Accommodations: Cabins start at $21,000, and while there is an onboard sauna, the staterooms on this ship can't really be called luxe. Think "small Christian college dorm rooms," says Cross.
In the southwest corner of the Yukon Territory in Canada is a less-traveled national park called Kluane (pronounced Kloo-ahn-ee). It's tough getting into the park without a snowmobile in the winter, but in the summer, the 8,500 square miles open with possibilities. The park contains several glaciers and all 19,545 feet of Mount Logan, Canada's highest peak, which is part of the St. Elias mountain range. A few outfitters offer sightseeing tours, helicopter rides to the mountaintops for guided hikes, and white-water rafting trips on the Alsek River (travelyukon.com).
Accommodations: The nearest town is teensy Haines Junction, which is not the world capital of swank hotels. Your best bet is the Raven Hotel (yukonweb.com/tourism/raven), with its spectacular mountain view. You won't find high-end architecture or design here, but the small hotel, which is one of the rare nonsmoking accommodations in the area, earned four out of five stars from Canada Select, the country's hotel rating authority.

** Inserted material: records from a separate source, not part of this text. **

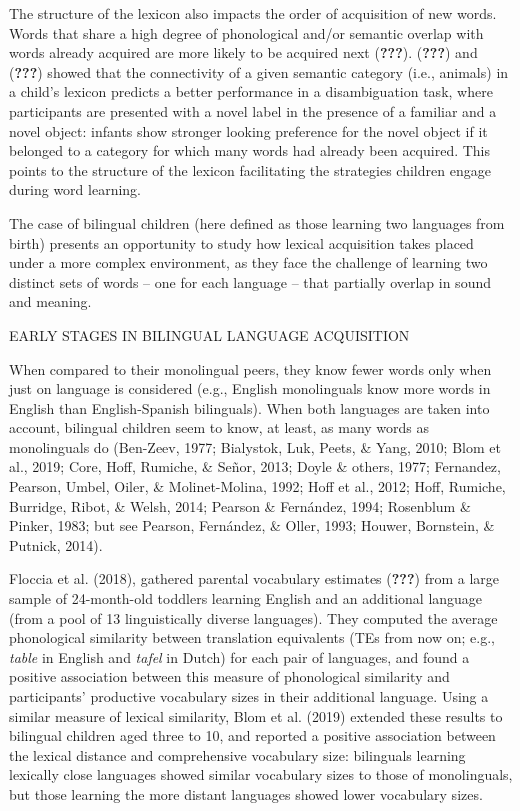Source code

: \documentclass[
  english,
  man,man,floatsintext]{apa6}
\begin{document}
The structure of the lexicon also impacts the order of acquisition of new words. Words that share a high degree of phonological and/or semantic overlap with words already acquired are more likely to be acquired next ({\textbf{???}}). ({\textbf{???}}) and ({\textbf{???}}) showed that the connectivity of a given semantic category (i.e., animals) in a child's lexicon predicts a better performance in a disambiguation task, where participants are presented with a novel label in the presence of a familiar and a novel object: infants show stronger looking preference for the novel object if it belonged to a category for which many words had already been acquired. This points to the structure of the lexicon facilitating the strategies children engage during word learning.

The case of bilingual children (here defined as those learning two languages from birth) presents an opportunity to study how lexical acquisition takes placed under a more complex environment, as they face the challenge of learning two distinct sets of words -- one for each language -- that partially overlap in sound and meaning.

EARLY STAGES IN BILINGUAL LANGUAGE ACQUISITION

When compared to their monolingual peers, they know fewer words only when just on language is considered (e.g., English monolinguals know more words in English than English-Spanish bilinguals). When both languages are taken into account, bilingual children seem to know, at least, as many words as monolinguals do (Ben-Zeev, 1977; Bialystok, Luk, Peets, \& Yang, 2010; Blom et al., 2019; Core, Hoff, Rumiche, \& Señor, 2013; Doyle \& others, 1977; Fernandez, Pearson, Umbel, Oiler, \& Molinet-Molina, 1992; Hoff et al., 2012; Hoff, Rumiche, Burridge, Ribot, \& Welsh, 2014; Pearson \& Fernández, 1994; Rosenblum \& Pinker, 1983; but see Pearson, Fernández, \& Oller, 1993; Houwer, Bornstein, \& Putnick, 2014).

Floccia et al. (2018), gathered parental vocabulary estimates ({\textbf{???}}) from a large sample of 24-month-old toddlers learning English and an additional language (from a pool of 13 linguistically diverse languages). They computed the average phonological similarity between translation equivalents (TEs from now on; e.g., \emph{table} in English and \emph{tafel} in Dutch) for each pair of languages, and found a positive association between this measure of phonological similarity and participants' productive vocabulary sizes in their additional language. Using a similar measure of lexical similarity, Blom et al. (2019) extended these results to bilingual children aged three to 10, and reported a positive association between the lexical distance and comprehensive vocabulary size: bilinguals learning lexically close languages showed similar vocabulary sizes to those of monolinguals, but those learning the more distant languages showed lower vocabulary sizes.
\end{document}
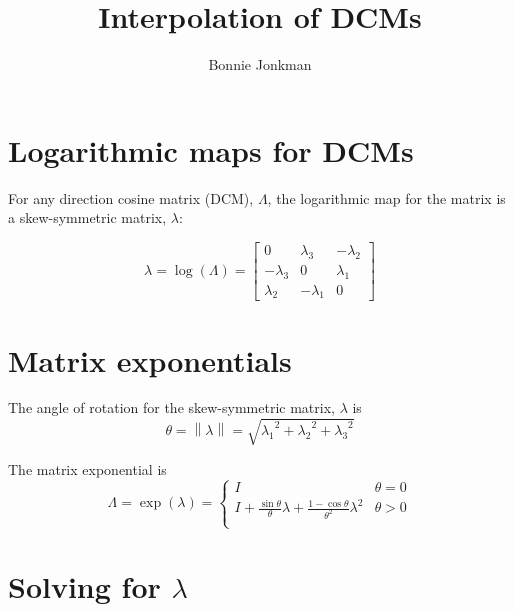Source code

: \documentclass[10pt,letterpaper,oneside,notitlepage]{article}
\begin{document}
\title{Interpolation of DCMs}
\author{Bonnie Jonkman}
\maketitle


\section{Logarithmic maps for DCMs}

For any direction cosine matrix (DCM), $\Lambda$, 
the logarithmic map for the matrix is a skew-symmetric matrix, $\lambda$:


\begin{equation}
\label{EqLog}
\lambda 
= \log( \Lambda )
= \begin{bmatrix}
		0          &  \lambda_3 & -\lambda_2 \\
		-\lambda_3 &  0         &  \lambda_1 \\	
		 \lambda_2 & -\lambda_1 &  0          
	\end{bmatrix}
\end{equation}

\section{Matrix exponentials}

The angle of rotation for the skew-symmetric matrix, $\lambda$ is
\begin{equation}
\label{EqRotationAng}
\theta = \left\|\lambda\right\| = \sqrt{{\lambda_1}^2+{\lambda_2}^2+{\lambda_3}^2} 
\end{equation}

The matrix exponential is 
\begin{equation}
\label{EqExp}
 \Lambda = \exp(\lambda) =
 \left\{ 
 \begin{matrix}
	I                                                                              &  \theta = 0 \\
	I + \frac{\sin\theta}{\theta}\lambda + \frac{1-\cos\theta}{\theta^2}\lambda^2  &  \theta > 0 \\
 \end{matrix} 
 \right.
\end{equation}


\section{Solving for $\lambda$}
\end{document}
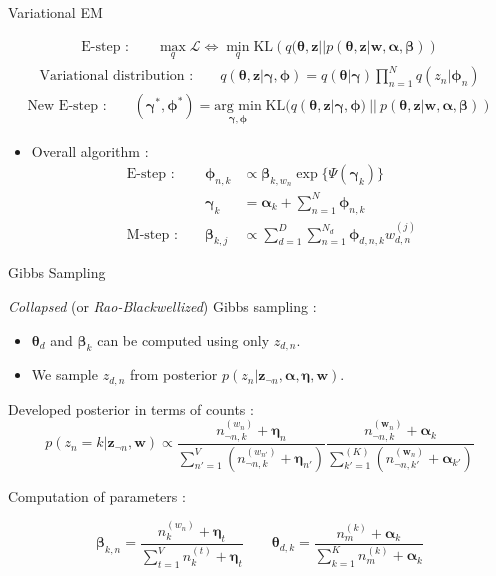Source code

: \documentclass{beamer}
\begin{document}
\begin{frame}{Variational EM}

\begin{align*}
\text{E-step : } && \max_{q}\mathcal{L} \Leftrightarrow \min_q \mathrm{KL} \left( q(\bm{\theta}, \mathbf{z} || p(\bm{\theta}, \mathbf{z}| \mathbf{w}, \bm{\alpha}, \bm{\beta}) \right)
\end{align*}
\begin{align*}
\text{Variational distribution : } && q(\bm{\theta}, \mathbf{z}|\bm{\gamma}, \bm{\phi}) = q(\bm{\theta}|\bm{\gamma})\prod_{n=1}^{N} q(z_n|\bm{\phi}_n)
\end{align*}
\begin{align*}
\text{New E-step : } && (\bm{\gamma}^*, \bm{\phi}^*) = \underset{\bm{\gamma}, \bm{\phi}}{\text{arg min}}\;\mathrm{KL}(q(\bm{\theta}, \mathbf{z} | \bm{\gamma}, \bm{\phi})~||~p(\bm{\theta}, \mathbf{z} | \mathbf{w}, \bm{\alpha}, \bm{\beta}))
\end{align*}
\begin{itemize}
\item Overall algorithm : 
\begin{align*}
\text{E-step : } && \bm{\phi}_{n,k} & \propto \bm{\beta}_{k, w_n} \exp\{\Psi(\bm{\gamma}_k)\} \\
&&  \bm{\gamma}_{k} & = \bm{\alpha}_{k} + \sum_{n=1}^N \bm{\phi}_{n,k} \\
\text{M-step : } && \bm{\beta}_{k,j} & \propto \sum_{d=1}^D \sum_{n=1}^{N_d} \bm{\phi}_{d, n, k}w_{d,n}^{(j)}
\end{align*}
\end{itemize}

\end{frame}

\begin{frame}{Gibbs Sampling}

\textit{Collapsed} (or \textit{Rao-Blackwellized}) Gibbs sampling :
\begin{itemize}
\item $\bm{\theta}_d$ and $\bm{\beta}_k$ can be computed using only $z_{d,n}$.
\item We sample $z_{d,n}$ from posterior $p(z_n|\mathbf{z}_{\neg n}, \bm{\alpha}, \bm{\eta}, \mathbf{w})$.
\end{itemize}
\vspace{0.5cm}
Developed posterior in terms of counts :
\vspace{-0.2cm}
$$
p(z_n=k|\mathbf{z}_{\neg n}, \mathbf{w}) \propto \frac{n_{\neg n,k}^{(w_n)} + \bm{\eta}_n}{\sum_{n'=1}^{V}\left( n_{\neg n, k} ^{(w_{n'})} + \bm{\eta}_{n'}\right)}\frac{n_{\neg n, k} ^{(\mathbf{w}_n)} + \bm{\alpha}_k}{\sum_{k'=1}^{(K)} \left( n_{\neg n, k'} ^{(\mathbf{w}_n)} + \bm{\alpha}_{k'} \right) }
$$

Computation of parameters :

$$
\bm{\beta}_{k,n} = \frac{n_k ^{(w_n)} + \bm{\eta}_{t}}{\sum_{t=1}^{V} n_k ^{(t)} + \bm{\eta}_{t}}
\qquad
\bm{\theta}_{d,k} = \frac{n_m ^{(k)} + \bm{\alpha}_k}{\sum_{k=1}^{K} n_m ^{(k)} + \bm{\alpha}_k}
$$

\end{frame}
\end{document}
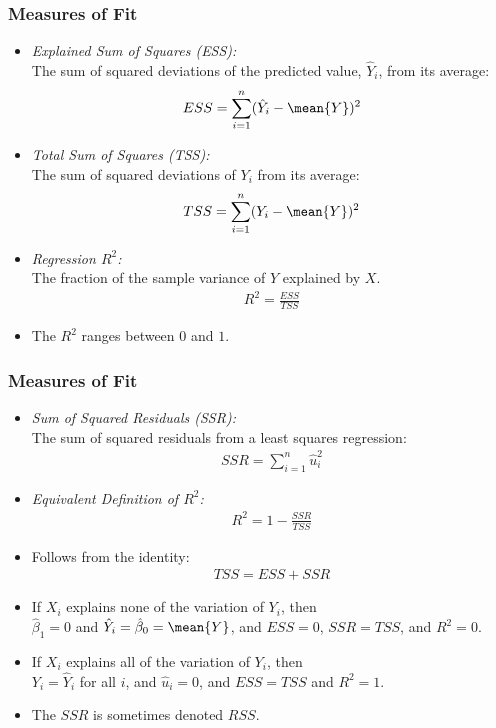 

\begin{frame}
\frametitle{Measures of Fit}
\begin{itemize}
\item \emph{Explained Sum of Squares (ESS):}\\
The sum of squared deviations of the predicted value, $\hat{Y}_i$, from its average: 
\begin{align*}
ESS = \sum_{i=1}^{n}(\hat{Y}_i-\mean{Y})^2
\end{align*}
\item \emph{Total Sum of Squares (TSS):}\\
The sum of squared deviations of $Y_i$ from its average:
\begin{align*}
TSS = \sum_{i=1}^{n}(Y_i-\mean{Y})^2
\end{align*}
\item \emph{Regression $R^{2}$:}\\ 
The fraction of the sample variance of $Y$ explained by $X$. 
\begin{align*}
R^{2} = \frac{ESS}{TSS}
\end{align*}
\item The $R^2$ ranges between $0$ and $1$. 
\end{itemize}
\end{frame}


\begin{frame}
\frametitle{Measures of Fit}
\begin{itemize}
\item \emph{Sum of Squared Residuals (SSR):}\\
The sum of squared residuals from a least squares regression: 
\begin{align*}
SSR = \sum_{i=1}^{n}\hat{u}_{i}^2
\end{align*}
\item \emph{Equivalent Definition of $R^{2}$:}
\begin{align*}
R^{2} = 1 - \frac{SSR}{TSS}
\end{align*}
\item Follows from the identity:
\begin{align*}
TSS = ESS + SSR
\end{align*}
\item If $X_i$ explains none of the variation of $Y_i$, then\\ 
$\hat{\beta}_{1}=0$ and $\hat{Y}_{i}=\hat{\beta}_{0}=\mean{Y}$, and $ESS=0$, $SSR=TSS$, and $R^{2}=0$.
\item If $X_{i}$ explains all of the variation of $Y_{i}$, then\\
$Y_{i}=\hat{Y}_{i}$ for all $i$, and $\hat{u}_{i}=0$, and $ESS=TSS$ and $R^{2}=1$. 
\item The $SSR$ is sometimes denoted $RSS$.
\end{itemize}
\end{frame}


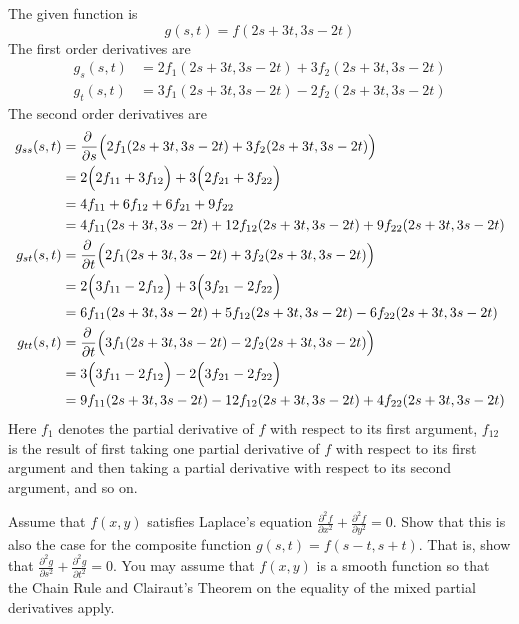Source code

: \begin{solution}
The given function is
\begin{equation*}
g(s,t)=f(2s+3t,3s-2t)
\end{equation*}
The first order derivatives are
\begin{align*}
g_s(s,t)&=2f_1(2s+3t,3s-2t)+3f_2(2s+3t,3s-2t)\\
g_t(s,t)&=3f_1(2s+3t,3s-2t)-2f_2(2s+3t,3s-2t)
\end{align*}
The second order derivatives are
\begin{align*}
g_{ss}(s,t)
      &=\pdiff{}{s}\Big(2f_1(2s+3t,3s-2t)+3f_2(2s+3t,3s-2t)\Big)\\
      &=2\Big(2f_{11}+3f_{12}\Big)
        +3\Big(2f_{21}+3f_{22}\Big)\\
      &=4f_{11}+6f_{12}+6f_{21}+9f_{22}\\
      &=4f_{11}(2s+3t,3s-2t)+12f_{12}(2s+3t,3s-2t)+9f_{22}(2s+3t,3s-2t)\\
g_{st}(s,t)&=\pdiff{}{t}\Big(2f_1(2s+3t,3s-2t)+3f_2(2s+3t,3s-2t)\Big)\\
     &=2\Big(3f_{11}-2f_{12}\Big)
        +3\Big(3f_{21}-2f_{22}\Big)\\
     &=6f_{11}(2s+3t,3s-2t)+5f_{12}(2s+3t,3s-2t)-6f_{22}(2s+3t,3s-2t)\\
g_{tt}(s,t)&=\pdiff{}{t}\Big(3f_1(2s+3t,3s-2t)-2f_2(2s+3t,3s-2t)\Big)\\
     &=3\Big(3f_{11}-2f_{12}\Big)
        -2\Big(3f_{21}-2f_{22}\Big)\\
     &=9f_{11}(2s+3t,3s-2t)-12f_{12}(2s+3t,3s-2t)+4f_{22}(2s+3t,3s-2t)
\end{align*}
Here $f_1$ denotes the partial derivative of $f$ with respect to its first
argument, $f_{12}$ is the result of first taking one partial derivative
of $f$ with respect to its first argument and then taking a partial derivative
with respect to its second argument, and so on.  

\end{solution}


\begin{question}[M200 2005D] %
Assume that $f(x,y)$ satisfies Laplace's equation 
$\frac{\partial^2 f}{\partial x^2}+\frac{\partial^2 f}{\partial y^2}=0$.
Show that this is also the case for the composite function 
$g(s,t) = f (s - t, s + t)$. That is, show that
$\frac{\partial^2 g}{\partial s^2}+\frac{\partial^2 g}{\partial t^2}=0$.
You may assume that $f(x,y)$ is a smooth function so that the 
Chain Rule and Clairaut's Theorem on the equality of the mixed partial derivatives apply.
\end{question}

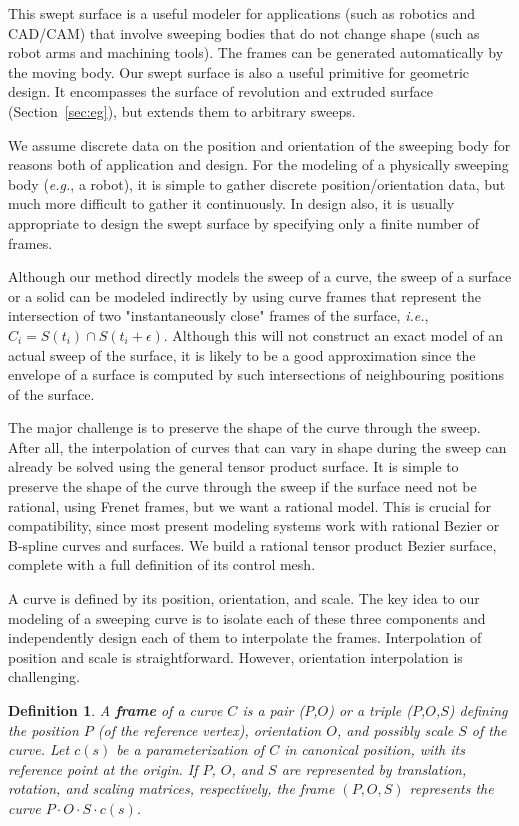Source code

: \documentclass[times]{article}
\newtheorem{defn2}{Definition}
\begin{document}
This swept surface is a useful modeler for applications (such as
robotics and CAD/CAM) that involve sweeping bodies that do not change shape 
(such as robot arms and machining tools).
The frames can be generated automatically by the moving body.
Our swept surface is also a useful primitive for geometric design.
It encompasses the surface of revolution and extruded surface
(Section~\ref{sec:eg}), but extends them to arbitrary sweeps.

We assume discrete data on the position and orientation
of the sweeping body for reasons both of application and design.
For the modeling of a physically sweeping body ({\em e.g.}, a robot), 
it is simple to gather discrete position/orientation data, 
but much more difficult to gather it continuously.
In design also, it is usually appropriate to design the swept surface
by specifying only a finite number of frames.

Although our method directly models the sweep of a curve,
the sweep of a surface or a solid can be modeled indirectly
by using curve frames that represent the intersection of two 
"instantaneously close" frames of the surface,
{\em i.e.}, $C_i = S(t_i) \cap S(t_i+\epsilon)$.
Although this will not construct an 
exact model of an actual sweep of the surface,
it is likely to be a good approximation since the 
envelope of a surface is computed by such intersections
of neighbouring positions of the surface.

The major challenge is to preserve the shape of the curve through the sweep.
After all, the interpolation of curves that can vary in shape during the sweep
can already be solved using the general tensor product surface.
It is simple to preserve the shape of the curve through the sweep
if the surface need not be rational, using Frenet frames,
but we want a rational model.
This is crucial for compatibility, 
since most present modeling systems work with rational Bezier or
B-spline curves and surfaces.
We build a rational tensor product Bezier surface, complete with a full
definition of its control mesh.

A curve is defined by its position, orientation, and scale.
The key idea to our modeling of a sweeping curve is to isolate each
of these three components and independently design each of them 
to interpolate the frames.
Interpolation of position and scale is straightforward.
However, orientation interpolation is challenging.

\begin{defn2}
{\em
A {\bf frame} of a curve $C$ is a pair ($P$,$O$) or a triple 
($P$,$O$,$S$)
defining the position $P$ (of the reference vertex), 
orientation $O$, and possibly scale $S$ of the curve.
Let $c(s)$ be a parameterization of $C$ in canonical position,
with its reference point at the origin.
If $P$, $O$, and $S$ are represented by translation, rotation, and scaling 
matrices, respectively, the frame $(P,O,S)$ represents the curve 
$P \cdot O \cdot S \cdot c(s)$.
}
\end{defn2}
\end{document}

Queenstown is where New Zealand goes to ski, and conditions are best in August. The city, which contains a wide range of high-end restaurants and boutiques, is located on Lake Wakatipu and surrounded by the aptly named Remarkables mountain range. One of the country's oldest ski resorts, Coronet Peak (nzski.com), offers a range of trails for beginners to advanced skiers, as well as night skiing. Some daring intermediate and advanced skiers opt to heliski on glaciers near Mount Cook and Mount Aspiring.
Accommodations: Expect to pay $600 to $1,000 a night for an upscale hotel, such as Eichardt's (eichardtshotel.co.nz) and the Sofitel Queenstown (sofitelqueenstown.com). You can book a room for less than $300 a night at a hotel like the Heritage Queenstown (heritagehotels.co.nz/queenstown). Heliskiers who don't mind the scenic 35-minute drive into Queenstown can stay further afield at Blanket Bay (blanketbay.com), where a concierge will arrange your skiing expedition.
The Palmer Snowfield on Mount Hood has the longest ski season in North America. It stayed open all of last summer, and typically shuts down only for a few weeks in the fall for routine maintenance. Pros (as well as other hard-core skiers and snowboarders) keep their skills sharp here in the summer, so the crowd is often a who's who of mountain sports. You'll find springlike conditions through July and August, with the best snow early in the morning. As the day warms up, you can head down into the valley for mountain biking and hiking or to the Sandy or Clackamas rivers for kayaking and rafting (traveloregon.com).
Accommodations: The Timberline Lodge (timberlinelodge.com), located halfway up Mount Hood, has small, charming rooms that are decked out in rustic regalia--think quilts and knotty pine--for about $150 to $275 a night. The hotel also has a swimming pool, hot tub, and sauna. Make reservations early because it gets booked up fast for summer ski season.